▶ Task item
Please return all of the records verbatim, with the pictures omitted.

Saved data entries
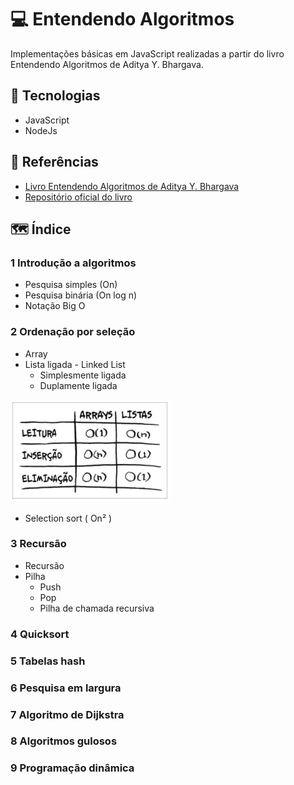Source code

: # 💻 Entendendo Algoritmos

Implementações básicas em JavaScript realizadas a partir do livro Entendendo Algoritmos de Aditya Y. Bhargava.

## 🚀 Tecnologias

- JavaScript
- NodeJs

## 📖 Referências

- [Livro Entendendo Algoritmos de Aditya Y. Bhargava](https://amzn.to/4hXXllM)
- [Repositório oficial do livro](https://github.com/egonschiele/grokking_algorithms?tab=readme-ov-file)

## 🗺 Índice

### 1 Introdução a algoritmos

- Pesquisa simples (On)
- Pesquisa binária (On log n)
- Notação Big O

### 2 Ordenação por seleção

- Array
- Lista ligada - Linked List
  - Simplesmente ligada
  - Duplamente ligada

![arrayXlinkedlist](./images/arrayXlinkedlist.png)

- Selection sort ( On² )

### 3 Recursão

- Recursão
- Pilha
  - Push
  - Pop
  - Pilha de chamada recursiva

### 4 Quicksort

### 5 Tabelas hash

### 6 Pesquisa em largura

### 7 Algoritmo de Dijkstra

### 8 Algoritmos gulosos

### 9 Programação dinâmica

▶ Answer space
Source code

: # 💻 Entendendo Algoritmos

Implementações básicas em JavaScript realizadas a partir do livro Entendendo Algoritmos de Aditya Y. Bhargava.

## 🚀 Tecnologias

- JavaScript
- NodeJs

## 📖 Referências

- [Livro Entendendo Algoritmos de Aditya Y. Bhargava](https://amzn.to/4hXXllM)
- [Repositório oficial do livro](https://github.com/egonschiele/grokking_algorithms?tab=readme-ov-file)

## 🗺 Índice

### 1 Introdução a algoritmos

- Pesquisa simples (On)
- Pesquisa binária (On log n)
- Notação Big O

### 2 Ordenação por seleção

- Array
- Lista ligada - Linked List
  - Simplesmente ligada
  - Duplamente ligada

![arrayXlinkedlist](./images/arrayXlinkedlist.png)

- Selection sort ( On² )

### 3 Recursão

- Recursão
- Pilha
  - Push
  - Pop
  - Pilha de chamada recursiva

### 4 Quicksort

### 5 Tabelas hash

### 6 Pesquisa em largura

### 7 Algoritmo de Dijkstra

### 8 Algoritmos gulosos

### 9 Programação dinâmica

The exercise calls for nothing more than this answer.